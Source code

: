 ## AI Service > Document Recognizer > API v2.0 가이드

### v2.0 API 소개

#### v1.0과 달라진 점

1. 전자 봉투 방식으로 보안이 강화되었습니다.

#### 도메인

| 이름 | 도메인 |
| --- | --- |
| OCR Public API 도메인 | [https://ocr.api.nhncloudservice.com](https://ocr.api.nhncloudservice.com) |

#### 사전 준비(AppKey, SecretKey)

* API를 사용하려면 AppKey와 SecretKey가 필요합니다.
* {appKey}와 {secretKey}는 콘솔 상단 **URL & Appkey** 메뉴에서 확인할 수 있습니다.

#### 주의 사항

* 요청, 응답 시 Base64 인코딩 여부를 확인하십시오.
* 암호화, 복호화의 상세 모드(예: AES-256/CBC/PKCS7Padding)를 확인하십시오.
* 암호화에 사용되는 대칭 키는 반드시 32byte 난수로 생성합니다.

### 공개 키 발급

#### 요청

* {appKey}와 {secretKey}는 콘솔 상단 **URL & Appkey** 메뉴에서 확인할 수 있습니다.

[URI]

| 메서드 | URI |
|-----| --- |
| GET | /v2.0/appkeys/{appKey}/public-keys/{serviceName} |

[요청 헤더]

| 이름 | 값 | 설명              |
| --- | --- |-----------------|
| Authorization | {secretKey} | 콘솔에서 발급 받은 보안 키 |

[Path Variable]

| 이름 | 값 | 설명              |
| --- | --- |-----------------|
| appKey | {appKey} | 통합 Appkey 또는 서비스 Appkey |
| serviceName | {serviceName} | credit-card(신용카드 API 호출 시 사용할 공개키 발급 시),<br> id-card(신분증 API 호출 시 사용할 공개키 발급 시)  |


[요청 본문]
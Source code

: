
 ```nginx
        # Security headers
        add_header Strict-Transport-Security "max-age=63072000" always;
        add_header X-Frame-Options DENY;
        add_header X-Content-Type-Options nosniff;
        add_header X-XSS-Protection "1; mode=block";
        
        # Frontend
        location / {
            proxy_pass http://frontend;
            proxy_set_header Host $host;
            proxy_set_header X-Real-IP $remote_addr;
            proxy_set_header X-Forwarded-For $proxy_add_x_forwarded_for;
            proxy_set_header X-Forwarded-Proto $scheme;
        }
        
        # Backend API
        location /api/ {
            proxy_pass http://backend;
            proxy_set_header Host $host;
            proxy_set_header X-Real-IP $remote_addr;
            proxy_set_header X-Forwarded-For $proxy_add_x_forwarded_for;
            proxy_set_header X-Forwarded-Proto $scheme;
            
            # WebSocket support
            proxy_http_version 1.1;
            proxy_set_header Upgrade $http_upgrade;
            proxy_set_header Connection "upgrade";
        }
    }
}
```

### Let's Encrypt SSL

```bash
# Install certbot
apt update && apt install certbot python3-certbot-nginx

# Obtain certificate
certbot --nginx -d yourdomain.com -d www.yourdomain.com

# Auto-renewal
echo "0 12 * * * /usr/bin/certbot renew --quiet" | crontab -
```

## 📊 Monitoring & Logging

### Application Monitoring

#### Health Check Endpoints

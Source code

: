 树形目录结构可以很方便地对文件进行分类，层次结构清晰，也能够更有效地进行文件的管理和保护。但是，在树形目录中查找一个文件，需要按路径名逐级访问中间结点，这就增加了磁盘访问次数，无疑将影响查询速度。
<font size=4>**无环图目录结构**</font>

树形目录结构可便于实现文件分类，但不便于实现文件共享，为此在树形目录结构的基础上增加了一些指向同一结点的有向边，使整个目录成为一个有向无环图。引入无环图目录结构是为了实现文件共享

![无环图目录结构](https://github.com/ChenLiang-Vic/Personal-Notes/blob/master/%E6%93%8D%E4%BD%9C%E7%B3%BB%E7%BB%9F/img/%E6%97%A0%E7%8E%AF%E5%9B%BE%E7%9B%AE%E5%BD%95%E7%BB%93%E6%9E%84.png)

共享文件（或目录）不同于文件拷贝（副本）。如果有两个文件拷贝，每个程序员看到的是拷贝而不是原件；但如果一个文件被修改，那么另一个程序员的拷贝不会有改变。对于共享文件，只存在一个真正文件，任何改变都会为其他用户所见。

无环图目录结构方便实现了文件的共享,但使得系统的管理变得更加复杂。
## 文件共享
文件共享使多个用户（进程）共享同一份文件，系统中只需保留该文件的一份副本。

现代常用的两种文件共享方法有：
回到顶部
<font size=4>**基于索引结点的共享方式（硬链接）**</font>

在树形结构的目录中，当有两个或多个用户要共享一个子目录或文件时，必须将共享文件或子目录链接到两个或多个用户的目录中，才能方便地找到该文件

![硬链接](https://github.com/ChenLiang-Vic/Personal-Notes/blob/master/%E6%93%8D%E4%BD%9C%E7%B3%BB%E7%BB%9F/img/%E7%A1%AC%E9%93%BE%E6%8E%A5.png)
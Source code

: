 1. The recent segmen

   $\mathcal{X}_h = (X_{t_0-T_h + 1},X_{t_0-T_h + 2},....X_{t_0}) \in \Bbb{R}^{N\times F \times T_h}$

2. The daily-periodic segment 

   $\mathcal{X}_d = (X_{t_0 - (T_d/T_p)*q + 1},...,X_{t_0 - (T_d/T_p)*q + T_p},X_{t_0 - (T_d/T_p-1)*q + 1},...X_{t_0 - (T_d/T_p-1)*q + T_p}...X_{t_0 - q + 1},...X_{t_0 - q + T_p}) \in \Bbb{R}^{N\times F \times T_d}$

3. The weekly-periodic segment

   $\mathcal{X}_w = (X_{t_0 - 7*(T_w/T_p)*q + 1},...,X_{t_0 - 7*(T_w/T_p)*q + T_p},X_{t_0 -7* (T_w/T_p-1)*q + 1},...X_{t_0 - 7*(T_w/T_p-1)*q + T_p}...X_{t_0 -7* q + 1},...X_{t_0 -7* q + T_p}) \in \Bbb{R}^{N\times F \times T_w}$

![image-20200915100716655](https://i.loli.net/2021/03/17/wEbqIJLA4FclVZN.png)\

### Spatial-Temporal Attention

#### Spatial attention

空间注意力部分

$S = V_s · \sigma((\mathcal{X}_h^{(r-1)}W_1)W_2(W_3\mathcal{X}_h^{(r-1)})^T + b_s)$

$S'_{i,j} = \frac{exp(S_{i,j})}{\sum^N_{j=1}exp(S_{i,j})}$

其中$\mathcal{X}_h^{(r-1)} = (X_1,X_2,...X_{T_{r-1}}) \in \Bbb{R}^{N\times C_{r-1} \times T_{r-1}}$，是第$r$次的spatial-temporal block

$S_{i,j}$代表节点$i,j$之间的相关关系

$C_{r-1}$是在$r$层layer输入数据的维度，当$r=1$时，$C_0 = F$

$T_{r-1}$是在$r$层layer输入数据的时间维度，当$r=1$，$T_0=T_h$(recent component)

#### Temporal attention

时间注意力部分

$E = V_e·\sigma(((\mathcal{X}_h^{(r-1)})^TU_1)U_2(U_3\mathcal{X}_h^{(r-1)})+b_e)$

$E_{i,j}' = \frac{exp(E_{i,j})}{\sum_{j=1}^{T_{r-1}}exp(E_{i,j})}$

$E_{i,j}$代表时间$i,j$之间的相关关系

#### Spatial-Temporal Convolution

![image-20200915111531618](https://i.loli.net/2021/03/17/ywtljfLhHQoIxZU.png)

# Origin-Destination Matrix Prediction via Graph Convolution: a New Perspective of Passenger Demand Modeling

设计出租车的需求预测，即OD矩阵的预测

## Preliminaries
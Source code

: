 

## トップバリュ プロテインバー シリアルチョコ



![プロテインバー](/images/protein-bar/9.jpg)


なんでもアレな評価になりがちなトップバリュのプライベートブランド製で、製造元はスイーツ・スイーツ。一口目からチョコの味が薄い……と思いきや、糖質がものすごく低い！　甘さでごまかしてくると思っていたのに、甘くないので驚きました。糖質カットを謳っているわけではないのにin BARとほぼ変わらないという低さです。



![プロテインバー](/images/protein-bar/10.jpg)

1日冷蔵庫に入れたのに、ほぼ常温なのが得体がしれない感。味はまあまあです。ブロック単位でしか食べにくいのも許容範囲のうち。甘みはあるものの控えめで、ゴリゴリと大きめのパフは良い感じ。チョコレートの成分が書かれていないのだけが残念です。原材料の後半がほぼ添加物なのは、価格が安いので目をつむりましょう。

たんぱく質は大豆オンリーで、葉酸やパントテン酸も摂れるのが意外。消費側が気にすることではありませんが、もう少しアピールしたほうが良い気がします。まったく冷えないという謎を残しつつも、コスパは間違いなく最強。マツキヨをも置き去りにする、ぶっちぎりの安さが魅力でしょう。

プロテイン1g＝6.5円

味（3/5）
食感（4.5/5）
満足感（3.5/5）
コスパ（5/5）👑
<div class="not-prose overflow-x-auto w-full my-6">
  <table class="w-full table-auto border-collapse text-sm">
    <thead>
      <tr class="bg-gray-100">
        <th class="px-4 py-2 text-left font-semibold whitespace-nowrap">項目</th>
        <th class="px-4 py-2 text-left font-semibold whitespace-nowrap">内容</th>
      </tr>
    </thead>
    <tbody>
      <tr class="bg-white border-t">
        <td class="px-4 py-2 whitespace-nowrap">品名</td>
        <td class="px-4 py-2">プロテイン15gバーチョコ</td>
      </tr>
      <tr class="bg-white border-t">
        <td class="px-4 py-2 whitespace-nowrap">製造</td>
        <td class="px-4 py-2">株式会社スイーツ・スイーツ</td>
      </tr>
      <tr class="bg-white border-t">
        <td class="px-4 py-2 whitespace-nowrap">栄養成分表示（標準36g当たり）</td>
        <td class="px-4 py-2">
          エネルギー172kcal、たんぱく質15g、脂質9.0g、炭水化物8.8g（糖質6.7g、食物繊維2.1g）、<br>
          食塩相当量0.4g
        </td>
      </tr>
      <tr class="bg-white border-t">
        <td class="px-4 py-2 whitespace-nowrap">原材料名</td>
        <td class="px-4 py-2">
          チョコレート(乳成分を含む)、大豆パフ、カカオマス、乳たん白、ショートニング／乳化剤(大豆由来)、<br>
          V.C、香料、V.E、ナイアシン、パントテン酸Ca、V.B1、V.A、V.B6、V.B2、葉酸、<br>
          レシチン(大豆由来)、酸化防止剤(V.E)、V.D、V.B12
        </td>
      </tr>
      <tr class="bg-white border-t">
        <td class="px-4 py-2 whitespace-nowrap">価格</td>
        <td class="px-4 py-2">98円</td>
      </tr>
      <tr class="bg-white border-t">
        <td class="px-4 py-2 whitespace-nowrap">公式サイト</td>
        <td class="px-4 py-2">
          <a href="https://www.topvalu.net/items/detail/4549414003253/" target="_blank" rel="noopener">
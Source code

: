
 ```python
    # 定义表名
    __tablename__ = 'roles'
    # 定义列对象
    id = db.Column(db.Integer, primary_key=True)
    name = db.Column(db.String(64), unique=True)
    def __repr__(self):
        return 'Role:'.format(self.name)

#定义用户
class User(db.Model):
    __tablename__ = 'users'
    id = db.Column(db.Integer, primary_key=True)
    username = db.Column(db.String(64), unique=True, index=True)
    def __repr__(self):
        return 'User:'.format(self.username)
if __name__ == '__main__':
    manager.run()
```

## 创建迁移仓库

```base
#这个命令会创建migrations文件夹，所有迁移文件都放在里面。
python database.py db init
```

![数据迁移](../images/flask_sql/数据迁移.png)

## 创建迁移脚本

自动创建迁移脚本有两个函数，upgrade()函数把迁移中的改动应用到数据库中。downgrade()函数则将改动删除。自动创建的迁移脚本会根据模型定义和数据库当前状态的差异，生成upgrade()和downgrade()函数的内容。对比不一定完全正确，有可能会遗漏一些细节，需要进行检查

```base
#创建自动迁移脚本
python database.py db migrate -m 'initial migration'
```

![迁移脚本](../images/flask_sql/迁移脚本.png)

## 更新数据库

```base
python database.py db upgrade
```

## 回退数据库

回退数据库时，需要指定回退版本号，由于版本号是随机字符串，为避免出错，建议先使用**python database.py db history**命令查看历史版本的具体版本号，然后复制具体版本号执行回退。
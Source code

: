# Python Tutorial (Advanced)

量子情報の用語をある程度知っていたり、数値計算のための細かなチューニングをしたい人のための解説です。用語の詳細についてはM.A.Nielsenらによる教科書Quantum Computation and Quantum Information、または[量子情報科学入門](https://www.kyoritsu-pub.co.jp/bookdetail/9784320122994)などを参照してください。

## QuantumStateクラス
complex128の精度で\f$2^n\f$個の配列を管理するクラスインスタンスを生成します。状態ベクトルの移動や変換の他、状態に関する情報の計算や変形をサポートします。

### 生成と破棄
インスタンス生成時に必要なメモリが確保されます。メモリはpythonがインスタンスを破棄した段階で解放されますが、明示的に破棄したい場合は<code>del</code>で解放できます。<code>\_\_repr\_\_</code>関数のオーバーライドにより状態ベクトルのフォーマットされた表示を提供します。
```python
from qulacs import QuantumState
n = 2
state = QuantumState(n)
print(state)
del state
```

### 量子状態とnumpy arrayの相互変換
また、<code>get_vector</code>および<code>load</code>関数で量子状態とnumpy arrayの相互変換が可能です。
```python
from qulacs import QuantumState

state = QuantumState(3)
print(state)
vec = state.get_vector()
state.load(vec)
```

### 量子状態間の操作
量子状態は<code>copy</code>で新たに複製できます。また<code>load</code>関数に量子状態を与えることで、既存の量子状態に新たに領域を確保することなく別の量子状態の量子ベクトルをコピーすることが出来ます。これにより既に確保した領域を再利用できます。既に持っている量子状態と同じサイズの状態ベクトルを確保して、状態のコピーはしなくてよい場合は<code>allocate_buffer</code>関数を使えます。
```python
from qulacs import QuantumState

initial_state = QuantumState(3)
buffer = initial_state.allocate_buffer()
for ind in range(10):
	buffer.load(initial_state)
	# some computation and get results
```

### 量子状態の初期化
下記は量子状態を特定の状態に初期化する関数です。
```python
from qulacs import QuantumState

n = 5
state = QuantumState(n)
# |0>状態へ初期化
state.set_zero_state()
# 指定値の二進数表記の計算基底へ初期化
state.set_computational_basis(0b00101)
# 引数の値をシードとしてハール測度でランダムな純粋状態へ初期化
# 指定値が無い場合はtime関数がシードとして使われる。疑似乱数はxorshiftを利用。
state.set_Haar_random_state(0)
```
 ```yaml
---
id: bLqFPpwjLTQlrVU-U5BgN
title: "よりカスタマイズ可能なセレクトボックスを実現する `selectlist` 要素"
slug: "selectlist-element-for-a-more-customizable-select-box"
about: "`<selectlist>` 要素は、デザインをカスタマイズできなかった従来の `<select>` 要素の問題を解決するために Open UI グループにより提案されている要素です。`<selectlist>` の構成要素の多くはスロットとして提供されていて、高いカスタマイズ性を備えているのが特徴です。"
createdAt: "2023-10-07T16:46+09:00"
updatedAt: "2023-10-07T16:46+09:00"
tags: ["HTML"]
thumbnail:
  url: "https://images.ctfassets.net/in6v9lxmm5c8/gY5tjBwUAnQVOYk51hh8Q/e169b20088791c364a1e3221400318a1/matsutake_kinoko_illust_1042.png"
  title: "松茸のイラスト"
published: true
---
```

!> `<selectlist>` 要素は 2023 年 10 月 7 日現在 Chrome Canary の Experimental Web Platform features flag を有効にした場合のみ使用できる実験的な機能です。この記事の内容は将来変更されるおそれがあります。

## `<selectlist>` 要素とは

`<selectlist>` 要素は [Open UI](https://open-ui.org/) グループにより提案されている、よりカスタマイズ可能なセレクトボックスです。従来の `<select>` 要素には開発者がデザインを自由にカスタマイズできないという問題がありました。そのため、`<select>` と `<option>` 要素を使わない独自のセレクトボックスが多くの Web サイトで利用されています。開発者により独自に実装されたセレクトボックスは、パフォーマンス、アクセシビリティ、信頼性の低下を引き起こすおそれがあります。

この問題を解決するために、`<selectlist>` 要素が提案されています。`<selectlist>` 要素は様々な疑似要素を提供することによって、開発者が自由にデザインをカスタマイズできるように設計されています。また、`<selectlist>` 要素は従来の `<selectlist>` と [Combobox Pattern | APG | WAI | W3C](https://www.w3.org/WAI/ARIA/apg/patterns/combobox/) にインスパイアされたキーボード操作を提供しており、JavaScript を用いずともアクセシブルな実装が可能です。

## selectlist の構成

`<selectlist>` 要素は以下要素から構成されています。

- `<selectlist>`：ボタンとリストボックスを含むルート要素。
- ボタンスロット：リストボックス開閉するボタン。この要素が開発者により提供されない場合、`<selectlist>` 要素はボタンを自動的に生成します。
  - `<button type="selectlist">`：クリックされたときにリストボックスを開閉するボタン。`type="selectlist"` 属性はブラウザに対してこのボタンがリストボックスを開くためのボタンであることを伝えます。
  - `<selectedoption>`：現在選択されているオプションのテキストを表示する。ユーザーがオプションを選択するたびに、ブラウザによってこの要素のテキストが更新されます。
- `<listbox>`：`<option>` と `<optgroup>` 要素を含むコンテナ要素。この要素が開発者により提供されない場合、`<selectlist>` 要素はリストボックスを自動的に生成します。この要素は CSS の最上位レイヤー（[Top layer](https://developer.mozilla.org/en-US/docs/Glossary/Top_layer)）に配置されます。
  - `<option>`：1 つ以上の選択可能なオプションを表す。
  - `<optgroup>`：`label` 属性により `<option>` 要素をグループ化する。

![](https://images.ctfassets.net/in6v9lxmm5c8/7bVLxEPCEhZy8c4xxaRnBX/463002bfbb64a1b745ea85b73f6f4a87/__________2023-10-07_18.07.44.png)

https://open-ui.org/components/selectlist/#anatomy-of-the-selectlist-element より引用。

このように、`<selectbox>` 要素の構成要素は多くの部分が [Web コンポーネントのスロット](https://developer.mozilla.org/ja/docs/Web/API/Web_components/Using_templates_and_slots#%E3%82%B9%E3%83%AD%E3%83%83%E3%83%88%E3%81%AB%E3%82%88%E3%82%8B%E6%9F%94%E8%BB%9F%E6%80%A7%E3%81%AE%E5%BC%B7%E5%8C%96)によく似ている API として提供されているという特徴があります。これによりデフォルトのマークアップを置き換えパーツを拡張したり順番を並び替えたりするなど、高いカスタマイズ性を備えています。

== Task instructions ==
Using the data above, reproduce exactly the lines between those holding "また、<code>get_v" and "### 量子状態間の操作", inclusive, and no others.

== Solved problem ==
また、<code>get_vector</code>および<code>load</code>関数で量子状態とnumpy arrayの相互変換が可能です。
```python
from qulacs import QuantumState

state = QuantumState(3)
print(state)
vec = state.get_vector()
state.load(vec)
```

### 量子状態間の操作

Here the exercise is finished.